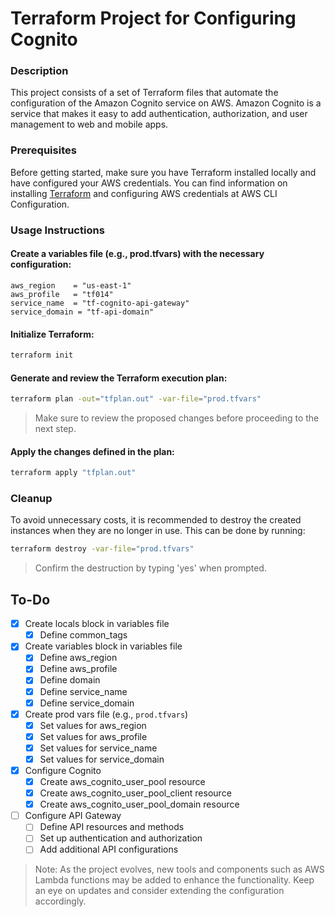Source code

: # Terraform Project for Configuring Cognito
### Description
This project consists of a set of Terraform files that automate the configuration of the Amazon Cognito service on AWS. Amazon Cognito is a service that makes it easy to add authentication, authorization, and user management to web and mobile apps.

### Prerequisites
Before getting started, make sure you have Terraform installed locally and have configured your AWS credentials. You can find information on installing <a href="https://registry.terraform.io/">Terraform<a/> and configuring AWS credentials at AWS CLI Configuration.

### Usage Instructions
#### Create a variables file (e.g., prod.tfvars) with the necessary configuration:
```hcl
aws_region    = "us-east-1"
aws_profile   = "tf014"
service_name  = "tf-cognito-api-gateway"
service_domain = "tf-api-domain"
```

#### Initialize Terraform:
```bash
terraform init
```

#### Generate and review the Terraform execution plan:
```bash
terraform plan -out="tfplan.out" -var-file="prod.tfvars"
```

> Make sure to review the proposed changes before proceeding to the next step.

#### Apply the changes defined in the plan:
```bash
terraform apply "tfplan.out"
```

### Cleanup
To avoid unnecessary costs, it is recommended to destroy the created instances when they are no longer in use. This can be done by running:
```bash
terraform destroy -var-file="prod.tfvars"
```
> Confirm the destruction by typing 'yes' when prompted.

## To-Do
- [x] Create locals block in variables file
  - [x] Define common_tags
- [x] Create variables block in variables file
  - [x] Define aws_region
  - [x] Define aws_profile
  - [x] Define domain
  - [x] Define service_name
  - [x] Define service_domain
- [x] Create prod vars file (e.g., `prod.tfvars`)
  - [x] Set values for aws_region
  - [x] Set values for aws_profile
  - [x] Set values for service_name
  - [x] Set values for service_domain
- [x] Configure Cognito
  - [x] Create aws_cognito_user_pool resource
  - [x] Create aws_cognito_user_pool_client resource
  - [x] Create aws_cognito_user_pool_domain resource
- [ ] Configure API Gateway
  - [ ] Define API resources and methods
  - [ ] Set up authentication and authorization
  - [ ] Add additional API configurations

> Note: As the project evolves, new tools and components such as AWS Lambda functions may be added to enhance the functionality. Keep an eye on updates and consider extending the configuration accordingly.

- [Task details] Leaving the pictures out, output the material exactly as it appears.

- [Your response]
Source code

: # Terraform Project for Configuring Cognito
### Description
This project consists of a set of Terraform files that automate the configuration of the Amazon Cognito service on AWS. Amazon Cognito is a service that makes it easy to add authentication, authorization, and user management to web and mobile apps.

### Prerequisites
Before getting started, make sure you have Terraform installed locally and have configured your AWS credentials. You can find information on installing <a href="https://registry.terraform.io/">Terraform<a/> and configuring AWS credentials at AWS CLI Configuration.

### Usage Instructions
#### Create a variables file (e.g., prod.tfvars) with the necessary configuration:
```hcl
aws_region    = "us-east-1"
aws_profile   = "tf014"
service_name  = "tf-cognito-api-gateway"
service_domain = "tf-api-domain"
```

#### Initialize Terraform:
```bash
terraform init
```

#### Generate and review the Terraform execution plan:
```bash
terraform plan -out="tfplan.out" -var-file="prod.tfvars"
```

> Make sure to review the proposed changes before proceeding to the next step.

#### Apply the changes defined in the plan:
```bash
terraform apply "tfplan.out"
```

### Cleanup
To avoid unnecessary costs, it is recommended to destroy the created instances when they are no longer in use. This can be done by running:
```bash
terraform destroy -var-file="prod.tfvars"
```
> Confirm the destruction by typing 'yes' when prompted.

## To-Do
- [x] Create locals block in variables file
  - [x] Define common_tags
- [x] Create variables block in variables file
  - [x] Define aws_region
  - [x] Define aws_profile
  - [x] Define domain
  - [x] Define service_name
  - [x] Define service_domain
- [x] Create prod vars file (e.g., `prod.tfvars`)
  - [x] Set values for aws_region
  - [x] Set values for aws_profile
  - [x] Set values for service_name
  - [x] Set values for service_domain
- [x] Configure Cognito
  - [x] Create aws_cognito_user_pool resource
  - [x] Create aws_cognito_user_pool_client resource
  - [x] Create aws_cognito_user_pool_domain resource
- [ ] Configure API Gateway
  - [ ] Define API resources and methods
  - [ ] Set up authentication and authorization
  - [ ] Add additional API configurations

> Note: As the project evolves, new tools and components such as AWS Lambda functions may be added to enhance the functionality. Keep an eye on updates and consider extending the configuration accordingly.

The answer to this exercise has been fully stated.